Remarks 3 and 4 demonstrate that any segmented Prefix computation with operator  $\oplus$  mapping  $\mathcal{X} \times \mathcal{X}$  to  $\mathcal{X}$  is equivalent to an ordinary Prefix computation with operator  $\oplus'$  mapping  $(\mathcal{B} \times \mathcal{X}) \times (\mathcal{B} \times \mathcal{X})$  to  $\mathcal{B} \times \mathcal{X}$ , where  $\mathcal{B}$  denotes the set of boolean values **{true, false}.** The second component of each output pair is the result of the desired segmented Prefix computation, and the first component indicates whether or not that processor belongs to an "undefined" interval; it is **false** at processor i if and only if  $a_0, \ldots, a_i$  are all **false.** By making use of the fact that segmented Prefix is equivalent to ordinary Prefix, we can avoid coding up a potentially messy direct implementation of segmented Prefix.

# 2 Network Implementations

In this section, we develop efficient implementations of the Prefix operation for the complete binary tree, hypercube and shuffle exchange families of networks.

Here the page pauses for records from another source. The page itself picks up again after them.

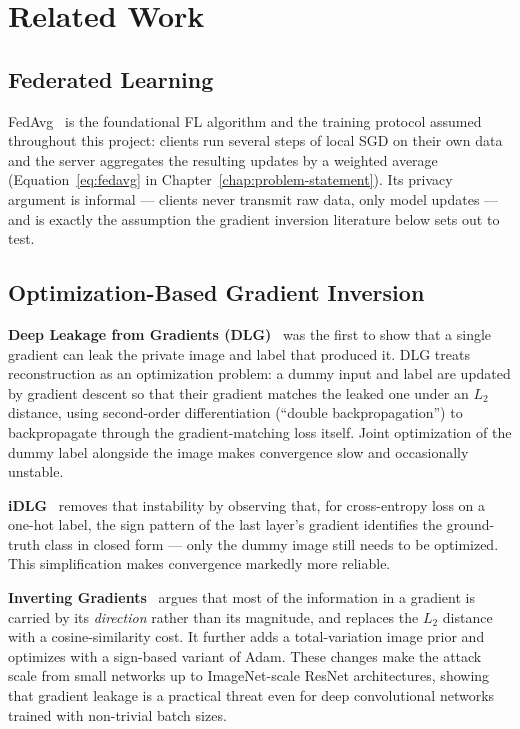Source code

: \chapter{Related Work}
\label{chap:related-work}

\section{Federated Learning}

FedAvg~\cite{mcmahan2017fedavg} is the foundational FL algorithm and the
training protocol assumed throughout this project: clients run several
steps of local SGD on their own data and the server aggregates the
resulting updates by a weighted average (Equation~\ref{eq:fedavg} in
Chapter~\ref{chap:problem-statement}). Its privacy argument is informal ---
clients never transmit raw data, only model updates --- and is exactly the
assumption the gradient inversion literature below sets out to test.

\section{Optimization-Based Gradient Inversion}

\textbf{Deep Leakage from Gradients (DLG)}~\cite{zhu2019dlg} was the first
to show that a single gradient can leak the private image and label that
produced it. DLG treats reconstruction as an optimization problem: a dummy
input and label are updated by gradient descent so that their gradient
matches the leaked one under an $L_2$ distance, using second-order
differentiation (``double backpropagation'') to backpropagate through the
gradient-matching loss itself. Joint optimization of the dummy label
alongside the image makes convergence slow and occasionally unstable.

\textbf{iDLG}~\cite{zhao2020idlg} removes that instability by observing
that, for cross-entropy loss on a one-hot label, the sign pattern of the
last layer's gradient identifies the ground-truth class in closed form ---
only the dummy image still needs to be optimized. This simplification
makes convergence markedly more reliable.

\textbf{Inverting Gradients}~\cite{geiping2020inverting} argues that most
of the information in a gradient is carried by its \emph{direction} rather
than its magnitude, and replaces the $L_2$ distance with a
cosine-similarity cost. It further adds a total-variation image prior and
optimizes with a sign-based variant of Adam. These changes make the attack
scale from small networks up to ImageNet-scale ResNet architectures,
showing that gradient leakage is a practical threat even for deep
convolutional networks trained with non-trivial batch sizes.

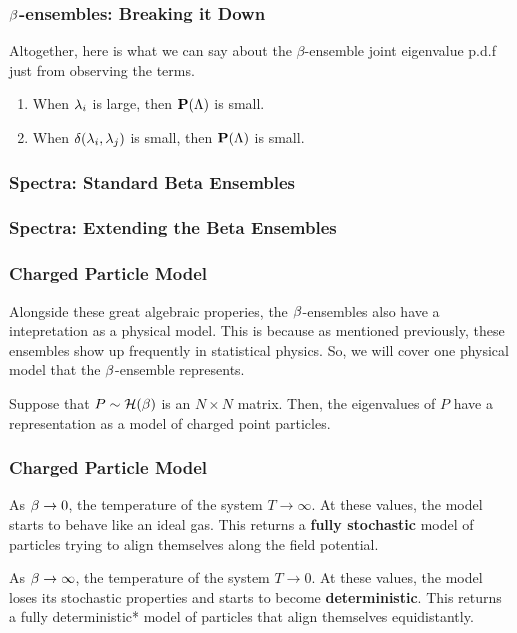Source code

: \begin{frame} \frametitle{$\beta$-ensembles: Breaking it Down}
  Altogether, here is what we can say about the $\beta$-ensemble joint eigenvalue p.d.f just from observing the terms.
    \begin{enumerate}
      \item When $\lambda_i$ is large, then $\textbf{P}(\Lambda)$ is small.
      \item When $\delta(\lambda_i, \lambda_j)$ is small, then $\textbf{P}(\Lambda)$ is small.
    \end{enumerate}
\end{frame}
\begin{frame} \frametitle{Spectra: Standard Beta Ensembles}
\end{frame}
\begin{frame} \frametitle{Spectra: Extending the Beta Ensembles}
\end{frame}
\begin{frame} \frametitle{Charged Particle Model}

  Alongside these great algebraic properies, the $\beta$-ensembles also have a intepretation as a physical model.
  This is because as mentioned previously, these ensembles show up frequently in statistical physics.
  So, we will cover one physical model that the $\beta$-ensemble represents.

  Suppose that $P \sim \mathcal{H}(\beta)$ is an $N \times N$ matrix. Then, the eigenvalues of $P$ have a representation as a model of charged point particles.

\end{frame}
\begin{frame} \frametitle{Charged Particle Model}
   As $\beta \to 0$, the temperature of the system $T \to \infty$.
  At these values, the model starts to behave like an ideal gas.
   This returns a \textbf{fully stochastic} model of particles trying to align themselves along the field potential.

   As $\beta \to \infty$, the temperature of the system $T \to 0$.
  At these values, the model loses its stochastic properties and starts to become \textbf{deterministic}. This returns a fully deterministic*
  model of particles that align themselves equidistantly.

\end{frame}
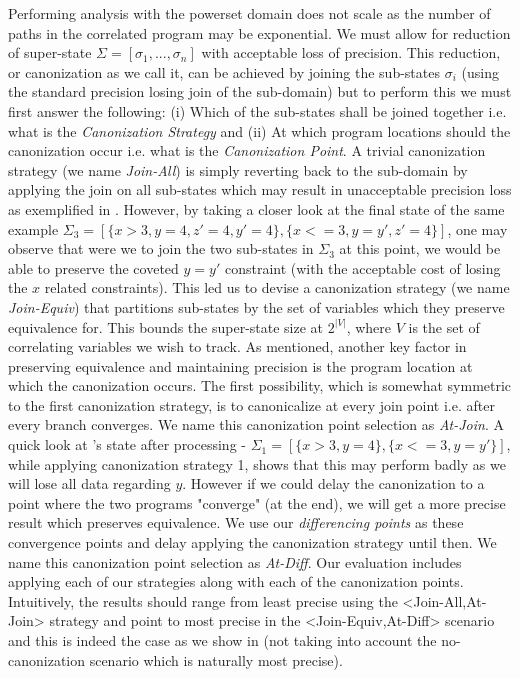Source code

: Performing analysis with the powerset domain does not scale as the number of paths in the correlated program may be exponential. We must allow for reduction of super-state $\Sigma = [\sigma_1,...,\sigma_n]$ with acceptable loss of precision. This reduction, or canonization as we call it, can be achieved by joining the sub-states $\sigma_i$ (using the standard precision losing join of the sub-domain) but to perform this we must first answer the following: (i) Which of the sub-states shall be joined together i.e. what is the \emph{Canonization Strategy} and (ii) At which program locations should the canonization occur i.e. what is the \emph{Canonization Point}. A trivial canonization strategy (we name \emph{Join-All}) is simply reverting back to the sub-domain by applying the join on all sub-states which may result in unacceptable precision loss as exemplified in . However, by taking a closer look at the final state of the same example $\Sigma_3 = [\{x>3,y=4,z'=4,y'=4\},\{x<=3,y=y',z'=4\}]$, one may observe that were we to join the two sub-states in $\Sigma_3$ at this point, we would be able to preserve the coveted $y=y'$ constraint (with the acceptable cost of losing the $x$ related constraints). This led us to devise a canonization strategy (we name \emph{Join-Equiv}) that partitions sub-states by the set of variables which they preserve equivalence for. This bounds the super-state size at $2^{|V|}$, where $V$ is the set of correlating variables we wish to track. As mentioned, another key factor in preserving equivalence and maintaining precision is the program location at which the canonization occurs. The first possibility, which is somewhat symmetric to the first canonization strategy, is to canonicalize at every join point i.e. after every branch converges. We name this canonization point selection as \emph{At-Join}. A quick look at 's state after processing  - $\Sigma_1 = [\{x>3,y=4\},\{x<=3,y=y'\}]$, while applying canonization strategy 1, shows that this may perform badly as we will lose all data regarding $y$. However if we could delay the canonization to a point where the two programs "converge" (at the end), we will get a more precise result which preserves equivalence. We use our \emph{differencing points} as these convergence points and delay applying the canonization strategy until then. We name this canonization point selection as \emph{At-Diff}. Our evaluation includes applying each of our strategies along with each of the canonization points. Intuitively, the results should range from least precise using the <Join-All,At-Join> strategy and point to most precise in the <Join-Equiv,At-Diff> scenario and this is indeed the case as we show in  (not taking into account the no-canonization scenario which is naturally most precise).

We will be concerned with p-processor network implementations of the Prefix operation where processor i initially contains the value  $x_i$ ,  $0 \le i < p$ , and n = p. The computation is considered to be complete when the partial sum  $y_i = x_0 \oplus \ldots \oplus x_i$  has been computed at processor i,  $0 \le i < p$ .

The model of computation that we adopt for our networks may be defined as follows. Each processor has an infinite local memory configured in O(logp)-bit words and can perform the usual set of CPU operations in constant time on word-sized operands. Processors communicate with one another by sending *packets* over the links provided by the network. A packet consists of a single word of data. The complexity of our algorithms will be stated in terms of *time steps*. Unless otherwise stated, running times should be assumed to be accurate to within an additive constant. In a single time step, each processor is allowed to send and/or receive at most one packet (l-port communication), and execute a constant number of CPU operations on local data. We will assume that the  $x_i$ 's, as well as all partial sums of the  $x_i$ 's, are word-sized quantities.

All interprocessor communication in our programs is specified using the pair of routines Send and Receive. Send takes two arguments: the first specifies the word of data to be transmitted,



Figure 1: An inorder complete binary tree.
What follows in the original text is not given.